+++ RECORDS +++

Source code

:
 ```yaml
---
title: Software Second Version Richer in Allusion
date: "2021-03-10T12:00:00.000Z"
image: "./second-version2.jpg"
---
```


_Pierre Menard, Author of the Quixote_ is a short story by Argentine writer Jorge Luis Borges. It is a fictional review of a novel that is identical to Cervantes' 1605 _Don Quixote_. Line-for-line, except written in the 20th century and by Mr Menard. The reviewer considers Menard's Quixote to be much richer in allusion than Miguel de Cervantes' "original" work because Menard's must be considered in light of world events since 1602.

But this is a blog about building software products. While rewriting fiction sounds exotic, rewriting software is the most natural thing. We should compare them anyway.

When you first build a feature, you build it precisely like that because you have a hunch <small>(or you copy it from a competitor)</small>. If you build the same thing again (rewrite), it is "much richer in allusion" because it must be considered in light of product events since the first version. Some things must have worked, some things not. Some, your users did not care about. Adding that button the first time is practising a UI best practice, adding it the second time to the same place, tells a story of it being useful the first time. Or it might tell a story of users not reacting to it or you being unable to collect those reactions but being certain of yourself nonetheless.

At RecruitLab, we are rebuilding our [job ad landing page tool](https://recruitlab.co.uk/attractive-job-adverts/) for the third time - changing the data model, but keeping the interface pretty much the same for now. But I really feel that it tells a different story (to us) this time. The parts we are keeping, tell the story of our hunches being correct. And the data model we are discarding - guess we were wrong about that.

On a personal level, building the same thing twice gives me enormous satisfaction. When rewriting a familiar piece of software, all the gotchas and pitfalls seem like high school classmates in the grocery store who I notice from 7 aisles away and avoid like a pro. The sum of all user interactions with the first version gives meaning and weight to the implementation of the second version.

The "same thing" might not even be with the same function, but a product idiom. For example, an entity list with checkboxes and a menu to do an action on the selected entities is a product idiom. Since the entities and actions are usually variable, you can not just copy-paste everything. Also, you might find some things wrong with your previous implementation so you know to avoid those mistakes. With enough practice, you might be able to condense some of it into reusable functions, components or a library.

+++

__ASSIGNMENT__. Take the stretch of lines above from the one containing "events since 1602." through the one containing "But this is" and repeat it exactly, adding no other line.

__FINISHED TASK__.
_Pierre Menard, Author of the Quixote_ is a short story by Argentine writer Jorge Luis Borges. It is a fictional review of a novel that is identical to Cervantes' 1605 _Don Quixote_. Line-for-line, except written in the 20th century and by Mr Menard. The reviewer considers Menard's Quixote to be much richer in allusion than Miguel de Cervantes' "original" work because Menard's must be considered in light of world events since 1602.

But this is a blog about building software products. While rewriting fiction sounds exotic, rewriting software is the most natural thing. We should compare them anyway.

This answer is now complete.